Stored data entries
>>>>

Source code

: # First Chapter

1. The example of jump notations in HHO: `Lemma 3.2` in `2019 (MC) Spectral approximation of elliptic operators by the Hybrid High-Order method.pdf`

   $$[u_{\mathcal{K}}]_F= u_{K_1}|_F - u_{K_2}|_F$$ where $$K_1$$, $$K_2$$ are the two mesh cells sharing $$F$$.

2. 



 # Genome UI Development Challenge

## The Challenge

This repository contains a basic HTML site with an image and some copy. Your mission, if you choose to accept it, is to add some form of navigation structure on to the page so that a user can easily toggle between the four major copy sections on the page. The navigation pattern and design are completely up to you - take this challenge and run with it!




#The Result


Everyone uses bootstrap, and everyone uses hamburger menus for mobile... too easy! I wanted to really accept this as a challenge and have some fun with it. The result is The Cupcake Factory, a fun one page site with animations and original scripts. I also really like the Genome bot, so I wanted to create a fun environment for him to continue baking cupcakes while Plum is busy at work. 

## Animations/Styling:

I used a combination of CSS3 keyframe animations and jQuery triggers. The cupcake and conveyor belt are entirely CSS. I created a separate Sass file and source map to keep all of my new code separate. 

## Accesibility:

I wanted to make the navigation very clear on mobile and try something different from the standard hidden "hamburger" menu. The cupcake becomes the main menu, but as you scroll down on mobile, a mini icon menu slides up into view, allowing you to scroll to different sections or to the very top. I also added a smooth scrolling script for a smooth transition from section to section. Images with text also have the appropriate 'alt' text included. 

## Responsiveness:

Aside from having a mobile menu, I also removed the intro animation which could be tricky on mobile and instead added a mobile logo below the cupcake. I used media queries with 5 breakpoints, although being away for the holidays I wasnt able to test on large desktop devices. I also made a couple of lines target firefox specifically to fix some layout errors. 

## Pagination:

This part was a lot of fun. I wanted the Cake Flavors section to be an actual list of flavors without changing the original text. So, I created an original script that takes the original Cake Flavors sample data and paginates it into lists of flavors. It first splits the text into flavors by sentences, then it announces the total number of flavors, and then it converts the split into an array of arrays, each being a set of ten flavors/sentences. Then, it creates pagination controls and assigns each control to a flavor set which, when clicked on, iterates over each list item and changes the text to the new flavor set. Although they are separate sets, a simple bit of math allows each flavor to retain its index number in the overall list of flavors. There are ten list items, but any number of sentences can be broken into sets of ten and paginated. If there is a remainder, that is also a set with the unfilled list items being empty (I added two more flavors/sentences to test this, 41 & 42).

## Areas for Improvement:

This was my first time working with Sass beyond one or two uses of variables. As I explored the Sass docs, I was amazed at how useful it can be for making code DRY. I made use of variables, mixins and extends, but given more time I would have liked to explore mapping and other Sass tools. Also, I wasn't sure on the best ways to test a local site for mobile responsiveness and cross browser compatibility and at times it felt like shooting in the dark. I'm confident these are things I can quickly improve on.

<<<<

Show all of the lines above in which "Genome" is present.

ANSWER FOR THE TASK:
 # Genome UI Development Challenge
Everyone uses bootstrap, and everyone uses hamburger menus for mobile... too easy! I wanted to really accept this as a challenge and have some fun with it. The result is The Cupcake Factory, a fun one page site with animations and original scripts. I also really like the Genome bot, so I wanted to create a fun environment for him to continue baking cupcakes while Plum is busy at work. 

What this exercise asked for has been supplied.